As I ponder developments in Hollywood since I completed the writing of "Fast and Bilingual: Fast & Furious and the Latinization of Racelessness” for Cinema Journal in 2012, I find myself questioning whether I was overly optimistic in my discussion of the Latinization of the Fast film franchise and of more concerted outreach to Latino audiences on the part of producers and promotional campaigns more generally. As I discuss in the essay, Fast & Furious (Justin Lin, 2009), the fourth film in the series, was remarkable regarding not only its revved up integration of Latino-oriented content, actors, and characters, but also its effective courting of the Latino audience. I had in fact been drawn to research the film and its promotion after hearing the news trumpeted in the trade journals that it had topped the domestic box office during its opening weekend in April 2009 with a staggering 46 percent Latino audience. While this was not unheard of at the time (a few other horror and action films have garnered similarly large Latino audiences), Hollywood producers and executives have much to learn still from these success stories, particularly regarding how foregrounding appeal to Latino audiences can encourage or even ensure domestic and global box office success.
As I learned from director Justin Lin while conducting my research on the film, the Latinization of this particular franchise was in large part coincidental, more an offshoot of the youth-oriented car culture that formed the backdrop of the franchise’s original East LA home base than an interpellation by design of Latino audiences. While not actively pursued, the Latino fans it garnered were welcomed and are now counted on by Universal, which has embraced the multiculti franchise as its top money earner of recent years. Whether contemporary Hollywood products such as this one with no responsibility to Latino audiences will sustain such accidental Latinization is another question, however, particularly when the financial bottom line and a proven and widely diverse global audience comes to encourage other priorities. Since the release of Fast & Furious in 2009 revived the franchise, it has progressed at an ever-increasing pace. Two new installments (Fast Five  and Fast & Furious 6 ), both directed by Justin Lin,were released, while Fast & Furious 7 is under production for an expected 2014 release. Lin has ultimately stepped away from the franchise, announcing in April 2013 that he was doing so because having to work on two of the films simultaneously would result in sacrificing narrative quality. It is worth exploring that as narrative development is getting short shrift in the franchise, that Latinidad is also increasingly less foregrounded in Fast’s story world, narratives, and with respect to its starring characters.
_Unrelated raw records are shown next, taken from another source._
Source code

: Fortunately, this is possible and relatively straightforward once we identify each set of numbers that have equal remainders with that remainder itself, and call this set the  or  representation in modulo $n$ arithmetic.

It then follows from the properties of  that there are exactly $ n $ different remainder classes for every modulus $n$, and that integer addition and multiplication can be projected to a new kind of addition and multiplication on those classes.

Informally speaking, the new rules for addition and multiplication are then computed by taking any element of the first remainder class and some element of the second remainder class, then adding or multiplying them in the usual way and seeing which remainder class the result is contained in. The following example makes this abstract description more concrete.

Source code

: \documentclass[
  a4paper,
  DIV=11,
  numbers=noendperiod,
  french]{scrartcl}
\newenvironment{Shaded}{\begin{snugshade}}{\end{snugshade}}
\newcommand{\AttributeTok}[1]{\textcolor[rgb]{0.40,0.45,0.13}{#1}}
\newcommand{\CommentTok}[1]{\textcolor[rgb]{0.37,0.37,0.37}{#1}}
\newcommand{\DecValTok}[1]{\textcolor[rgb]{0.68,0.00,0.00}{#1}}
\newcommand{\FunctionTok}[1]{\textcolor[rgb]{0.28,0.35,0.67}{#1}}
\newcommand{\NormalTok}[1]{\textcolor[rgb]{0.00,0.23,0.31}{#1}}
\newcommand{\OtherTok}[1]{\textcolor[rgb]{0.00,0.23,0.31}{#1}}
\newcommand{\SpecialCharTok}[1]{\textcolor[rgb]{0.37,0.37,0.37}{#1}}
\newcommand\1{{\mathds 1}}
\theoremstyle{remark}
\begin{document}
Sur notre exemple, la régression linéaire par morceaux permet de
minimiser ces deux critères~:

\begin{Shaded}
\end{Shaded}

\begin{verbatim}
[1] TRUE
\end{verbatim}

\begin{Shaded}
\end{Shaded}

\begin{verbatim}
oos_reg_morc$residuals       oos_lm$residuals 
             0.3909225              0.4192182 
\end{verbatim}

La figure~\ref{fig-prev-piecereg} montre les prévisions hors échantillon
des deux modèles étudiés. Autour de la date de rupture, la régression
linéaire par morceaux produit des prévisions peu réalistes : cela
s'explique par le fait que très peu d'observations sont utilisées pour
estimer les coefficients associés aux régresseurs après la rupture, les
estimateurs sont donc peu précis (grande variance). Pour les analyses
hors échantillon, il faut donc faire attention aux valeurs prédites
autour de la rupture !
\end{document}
The crucial element of authorship provides a useful key to better understanding the future of Latinidad in the world of the Fast franchise and elsewhere in contemporary, Hollywood-driven diegeses. I learned from my interviews with Lin that his Taiwanese American experience and Orange County upbringing were vital to his reconceptualization of the Fast franchise as one in which dynamic, culturally competent, and often globe-hopping non-white characters were envisioned as equal partners to the original protagonists, Dominic Torretto and Brian O’Conner, played by Vin Diesel and Paul Walker. Popular Fast characters such as Korean American Han Seol-oh (Sung Kang) and Latin American Rico Santos and Tego Leo (played by Reaggaetoneros Don Omar and Tego Calderón in Fast & Furious and Fast Five) arguably exist because of Lin’s ability to imagine a truly pluralistic American and global story world in which Korean Americans and Latinos are just as interesting and badass as the usual Hollywood heroes.
The fact that Lin’s background is still quite unique among Hollywood creatives is important to remember. All too often, the continued ignorance of Hollywood creatives regarding what they’re missing in not bringing in non-white writers, directors, or producers is palpable. The first few episodes of FX’s season 1 of The Bridge (2013- ) serves as an excellent case in point. When this remake of the Scandinavian television series Bron, a collaboration of Sweden and Denmark,was re-envisioned with a storyline that spanned the U.S.-Mexico border in El Paso, Texas, and Juarez, Mexico, it seems that hiring Mexican American and Mexican writers with knowledge of the border culture of Texas and Mexico was not deemed a necessity. Showrunner Elwood Reid, with roots in the American Midwest, and Meredith Stiehm executive produce the series. New York City-based Latina writer Fernanda Coppel later joined as the writing team’s only Latino writer. Coppel noted in an interview that two Mexican technical advisors were also hired, to ensure the production represented Mexico authentically. In my review of the first few episodes, the lack of knowledge of Mexican American culture on the part of the writers results in the myopic and utterly false premise that El Paso and Juarez are polar opposites; what is notably missing is the fascinating Third Space of the border, a blend of Mexican and Anglo, that comprises El Paso life and culture. For the most part, the writers missed compelling narrative possibilities, opting instead to recreate clichéd platitudes about differences between Americans and Mexicans. It was saddening to see another example in these episodes, like in Fast and Furious 6, the most recent installment of the Fast franchise, of the attitude of many screenwriters that Latino characters and regions of the US will not be of interest to American viewers. When it comes to box office and potential profits, I think they couldn’t be more wrong.